* [Listed entries]
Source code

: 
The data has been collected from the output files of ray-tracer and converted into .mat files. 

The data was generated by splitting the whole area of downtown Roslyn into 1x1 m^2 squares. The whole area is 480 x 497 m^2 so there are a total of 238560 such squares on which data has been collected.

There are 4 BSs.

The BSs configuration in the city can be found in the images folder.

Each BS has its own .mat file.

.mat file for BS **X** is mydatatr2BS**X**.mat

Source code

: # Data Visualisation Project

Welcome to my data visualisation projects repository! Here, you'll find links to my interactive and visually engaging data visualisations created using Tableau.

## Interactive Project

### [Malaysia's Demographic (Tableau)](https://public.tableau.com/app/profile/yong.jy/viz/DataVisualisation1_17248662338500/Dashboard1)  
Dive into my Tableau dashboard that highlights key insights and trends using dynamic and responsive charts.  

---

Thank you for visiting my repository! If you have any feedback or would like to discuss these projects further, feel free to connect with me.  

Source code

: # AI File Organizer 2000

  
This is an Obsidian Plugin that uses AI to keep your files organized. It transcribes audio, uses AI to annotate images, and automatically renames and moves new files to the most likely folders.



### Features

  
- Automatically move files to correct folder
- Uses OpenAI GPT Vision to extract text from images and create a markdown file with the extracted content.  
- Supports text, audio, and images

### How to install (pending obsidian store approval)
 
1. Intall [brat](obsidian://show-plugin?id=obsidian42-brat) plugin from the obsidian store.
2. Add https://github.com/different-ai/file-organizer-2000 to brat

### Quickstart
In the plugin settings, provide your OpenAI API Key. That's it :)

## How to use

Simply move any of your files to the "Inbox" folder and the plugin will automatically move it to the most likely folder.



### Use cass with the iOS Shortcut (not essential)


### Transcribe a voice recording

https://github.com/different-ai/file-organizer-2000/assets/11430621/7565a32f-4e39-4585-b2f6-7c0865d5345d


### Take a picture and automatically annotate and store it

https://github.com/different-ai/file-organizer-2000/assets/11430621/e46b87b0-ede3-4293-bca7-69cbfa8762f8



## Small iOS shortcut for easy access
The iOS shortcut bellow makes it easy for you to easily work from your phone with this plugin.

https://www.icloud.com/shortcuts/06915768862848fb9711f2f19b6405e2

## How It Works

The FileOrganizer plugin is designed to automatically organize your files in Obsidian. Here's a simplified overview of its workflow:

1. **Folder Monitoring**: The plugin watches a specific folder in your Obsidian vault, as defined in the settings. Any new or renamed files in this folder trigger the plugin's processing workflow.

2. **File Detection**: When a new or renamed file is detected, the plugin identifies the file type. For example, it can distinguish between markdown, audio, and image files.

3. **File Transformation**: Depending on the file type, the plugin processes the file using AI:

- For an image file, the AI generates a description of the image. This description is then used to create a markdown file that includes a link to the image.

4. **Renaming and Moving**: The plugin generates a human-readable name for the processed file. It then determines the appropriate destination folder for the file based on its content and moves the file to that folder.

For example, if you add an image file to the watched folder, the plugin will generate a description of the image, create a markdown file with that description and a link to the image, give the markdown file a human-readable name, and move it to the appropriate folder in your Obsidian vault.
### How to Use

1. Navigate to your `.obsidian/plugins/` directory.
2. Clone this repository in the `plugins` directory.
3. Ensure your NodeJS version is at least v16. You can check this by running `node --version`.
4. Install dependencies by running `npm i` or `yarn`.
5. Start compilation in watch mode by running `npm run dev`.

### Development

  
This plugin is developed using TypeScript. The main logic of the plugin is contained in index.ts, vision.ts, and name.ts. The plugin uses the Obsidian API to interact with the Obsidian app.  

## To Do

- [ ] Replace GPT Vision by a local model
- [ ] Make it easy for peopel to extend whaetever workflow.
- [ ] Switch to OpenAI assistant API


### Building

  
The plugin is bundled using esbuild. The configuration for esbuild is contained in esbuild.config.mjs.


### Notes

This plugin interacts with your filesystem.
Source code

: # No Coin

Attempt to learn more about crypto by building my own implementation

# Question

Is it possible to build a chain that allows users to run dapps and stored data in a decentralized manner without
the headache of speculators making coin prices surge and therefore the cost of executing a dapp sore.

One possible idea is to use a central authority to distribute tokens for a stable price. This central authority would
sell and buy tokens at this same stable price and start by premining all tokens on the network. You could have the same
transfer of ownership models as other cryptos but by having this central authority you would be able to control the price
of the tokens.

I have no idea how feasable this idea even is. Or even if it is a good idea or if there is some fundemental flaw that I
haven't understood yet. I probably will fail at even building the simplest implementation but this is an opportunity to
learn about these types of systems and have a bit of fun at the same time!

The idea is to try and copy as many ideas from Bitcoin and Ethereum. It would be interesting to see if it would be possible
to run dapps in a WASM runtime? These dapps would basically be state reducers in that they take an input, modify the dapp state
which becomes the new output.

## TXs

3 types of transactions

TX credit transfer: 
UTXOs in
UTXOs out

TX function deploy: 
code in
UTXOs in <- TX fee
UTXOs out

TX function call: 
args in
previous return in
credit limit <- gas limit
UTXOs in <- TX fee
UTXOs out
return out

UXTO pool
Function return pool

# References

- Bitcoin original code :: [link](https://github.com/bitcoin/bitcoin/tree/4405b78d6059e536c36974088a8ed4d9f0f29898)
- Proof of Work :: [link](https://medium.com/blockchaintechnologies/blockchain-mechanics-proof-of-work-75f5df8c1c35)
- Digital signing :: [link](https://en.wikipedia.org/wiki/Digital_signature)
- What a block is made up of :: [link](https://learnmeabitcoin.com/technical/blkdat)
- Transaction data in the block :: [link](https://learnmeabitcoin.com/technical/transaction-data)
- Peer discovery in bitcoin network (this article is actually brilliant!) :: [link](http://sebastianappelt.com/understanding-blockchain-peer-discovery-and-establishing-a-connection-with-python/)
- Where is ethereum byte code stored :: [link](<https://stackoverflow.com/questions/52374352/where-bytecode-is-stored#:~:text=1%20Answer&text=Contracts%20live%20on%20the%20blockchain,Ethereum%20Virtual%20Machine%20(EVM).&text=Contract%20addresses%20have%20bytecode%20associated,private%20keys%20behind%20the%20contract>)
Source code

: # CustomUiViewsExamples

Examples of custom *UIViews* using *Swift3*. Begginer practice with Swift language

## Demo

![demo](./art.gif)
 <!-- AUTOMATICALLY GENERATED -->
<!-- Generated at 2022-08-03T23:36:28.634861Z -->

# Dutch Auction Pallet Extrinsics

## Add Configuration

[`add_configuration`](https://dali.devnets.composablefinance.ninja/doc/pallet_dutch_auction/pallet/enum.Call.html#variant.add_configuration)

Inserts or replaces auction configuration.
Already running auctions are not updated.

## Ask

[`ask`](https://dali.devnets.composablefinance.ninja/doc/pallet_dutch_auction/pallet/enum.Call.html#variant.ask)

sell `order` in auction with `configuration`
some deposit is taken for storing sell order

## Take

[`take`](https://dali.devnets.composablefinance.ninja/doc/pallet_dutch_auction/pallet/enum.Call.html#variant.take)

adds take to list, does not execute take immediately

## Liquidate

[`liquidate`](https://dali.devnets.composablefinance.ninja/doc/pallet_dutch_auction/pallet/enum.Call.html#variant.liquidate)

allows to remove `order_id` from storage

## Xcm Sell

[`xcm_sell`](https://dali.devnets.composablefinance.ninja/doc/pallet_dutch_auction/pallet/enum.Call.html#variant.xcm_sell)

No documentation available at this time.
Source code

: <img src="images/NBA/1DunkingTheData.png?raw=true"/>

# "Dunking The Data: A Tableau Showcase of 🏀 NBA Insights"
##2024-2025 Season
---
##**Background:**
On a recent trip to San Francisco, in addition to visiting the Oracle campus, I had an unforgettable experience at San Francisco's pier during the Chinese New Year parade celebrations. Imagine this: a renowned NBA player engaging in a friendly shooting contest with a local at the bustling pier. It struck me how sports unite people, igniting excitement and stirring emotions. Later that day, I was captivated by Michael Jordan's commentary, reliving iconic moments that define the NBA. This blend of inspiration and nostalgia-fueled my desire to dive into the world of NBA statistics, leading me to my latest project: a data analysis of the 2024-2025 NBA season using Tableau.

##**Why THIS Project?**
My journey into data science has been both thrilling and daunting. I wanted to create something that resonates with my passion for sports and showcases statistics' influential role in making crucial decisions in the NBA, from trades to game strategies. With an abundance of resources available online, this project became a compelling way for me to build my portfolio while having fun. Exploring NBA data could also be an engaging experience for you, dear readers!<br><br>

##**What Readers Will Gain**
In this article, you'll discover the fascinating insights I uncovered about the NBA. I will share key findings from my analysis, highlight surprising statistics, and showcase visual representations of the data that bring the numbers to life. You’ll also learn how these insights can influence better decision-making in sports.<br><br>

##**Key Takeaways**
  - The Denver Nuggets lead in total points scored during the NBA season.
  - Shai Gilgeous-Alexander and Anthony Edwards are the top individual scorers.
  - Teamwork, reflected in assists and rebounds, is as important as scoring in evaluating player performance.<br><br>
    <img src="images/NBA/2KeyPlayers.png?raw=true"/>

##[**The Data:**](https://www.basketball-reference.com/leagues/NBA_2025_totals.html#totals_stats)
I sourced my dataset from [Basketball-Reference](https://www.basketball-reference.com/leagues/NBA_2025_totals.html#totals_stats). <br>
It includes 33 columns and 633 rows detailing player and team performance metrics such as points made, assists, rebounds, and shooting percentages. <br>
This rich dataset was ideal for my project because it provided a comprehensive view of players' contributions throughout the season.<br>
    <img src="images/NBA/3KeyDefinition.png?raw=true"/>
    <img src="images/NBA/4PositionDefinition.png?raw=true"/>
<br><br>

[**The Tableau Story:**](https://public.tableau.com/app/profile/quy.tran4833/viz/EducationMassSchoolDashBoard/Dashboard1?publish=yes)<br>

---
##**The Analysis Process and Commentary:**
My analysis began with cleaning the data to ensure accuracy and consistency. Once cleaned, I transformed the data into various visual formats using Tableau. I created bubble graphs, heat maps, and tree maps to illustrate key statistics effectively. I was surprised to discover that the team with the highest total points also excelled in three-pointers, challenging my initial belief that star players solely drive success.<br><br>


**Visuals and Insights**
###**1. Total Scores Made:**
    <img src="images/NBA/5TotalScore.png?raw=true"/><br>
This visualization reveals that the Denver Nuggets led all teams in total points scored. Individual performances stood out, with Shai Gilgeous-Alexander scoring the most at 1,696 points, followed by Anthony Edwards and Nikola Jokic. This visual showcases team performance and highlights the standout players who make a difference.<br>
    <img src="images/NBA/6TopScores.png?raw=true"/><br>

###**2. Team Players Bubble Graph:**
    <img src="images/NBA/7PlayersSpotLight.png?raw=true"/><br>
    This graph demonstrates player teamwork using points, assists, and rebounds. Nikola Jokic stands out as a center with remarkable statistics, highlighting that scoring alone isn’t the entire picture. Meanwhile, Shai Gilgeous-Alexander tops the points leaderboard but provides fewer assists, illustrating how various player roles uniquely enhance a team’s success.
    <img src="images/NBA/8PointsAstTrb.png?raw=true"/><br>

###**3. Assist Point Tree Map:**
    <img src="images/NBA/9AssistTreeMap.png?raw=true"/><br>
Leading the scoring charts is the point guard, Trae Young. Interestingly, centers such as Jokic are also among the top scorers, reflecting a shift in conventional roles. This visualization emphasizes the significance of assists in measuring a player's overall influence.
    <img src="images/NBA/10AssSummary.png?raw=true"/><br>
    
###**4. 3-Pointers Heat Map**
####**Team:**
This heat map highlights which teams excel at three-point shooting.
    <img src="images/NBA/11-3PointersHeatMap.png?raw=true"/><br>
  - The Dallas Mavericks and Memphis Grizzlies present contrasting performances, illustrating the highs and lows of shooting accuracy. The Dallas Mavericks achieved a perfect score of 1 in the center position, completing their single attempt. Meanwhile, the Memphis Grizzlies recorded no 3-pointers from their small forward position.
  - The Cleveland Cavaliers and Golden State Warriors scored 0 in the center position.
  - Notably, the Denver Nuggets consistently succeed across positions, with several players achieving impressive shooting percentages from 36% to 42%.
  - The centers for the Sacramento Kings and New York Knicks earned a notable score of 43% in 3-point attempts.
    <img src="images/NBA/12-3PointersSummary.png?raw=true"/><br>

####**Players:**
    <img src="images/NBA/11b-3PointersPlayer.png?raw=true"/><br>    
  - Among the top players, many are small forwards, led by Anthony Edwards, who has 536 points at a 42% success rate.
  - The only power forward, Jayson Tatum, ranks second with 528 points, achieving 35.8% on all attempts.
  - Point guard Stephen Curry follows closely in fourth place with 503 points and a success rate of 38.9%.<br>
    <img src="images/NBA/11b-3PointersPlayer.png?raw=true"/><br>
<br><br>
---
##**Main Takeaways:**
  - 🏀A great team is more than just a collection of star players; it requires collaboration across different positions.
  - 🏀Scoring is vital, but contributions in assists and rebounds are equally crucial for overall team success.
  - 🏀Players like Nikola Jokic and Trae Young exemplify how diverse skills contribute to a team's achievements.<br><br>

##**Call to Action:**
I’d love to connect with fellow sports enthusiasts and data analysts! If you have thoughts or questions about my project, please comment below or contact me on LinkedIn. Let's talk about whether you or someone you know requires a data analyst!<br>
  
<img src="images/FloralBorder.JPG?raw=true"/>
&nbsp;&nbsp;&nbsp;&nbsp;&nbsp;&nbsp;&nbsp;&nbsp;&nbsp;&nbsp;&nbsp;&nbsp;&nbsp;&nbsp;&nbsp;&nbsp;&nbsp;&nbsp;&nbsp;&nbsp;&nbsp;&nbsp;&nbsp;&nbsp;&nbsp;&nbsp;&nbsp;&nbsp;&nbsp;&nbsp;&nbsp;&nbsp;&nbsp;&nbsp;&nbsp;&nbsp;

* [Task goal] Everything from the line with "credit limit <- gas limit" through the line with "- Digital signing" should be written out exactly as it appears above, end lines included, and nothing outside that range.

* [Solution to this problem]
credit limit <- gas limit
UTXOs in <- TX fee
UTXOs out
return out

UXTO pool
Function return pool

# References

- Bitcoin original code :: [link](https://github.com/bitcoin/bitcoin/tree/4405b78d6059e536c36974088a8ed4d9f0f29898)
- Proof of Work :: [link](https://medium.com/blockchaintechnologies/blockchain-mechanics-proof-of-work-75f5df8c1c35)
- Digital signing :: [link](https://en.wikipedia.org/wiki/Digital_signature)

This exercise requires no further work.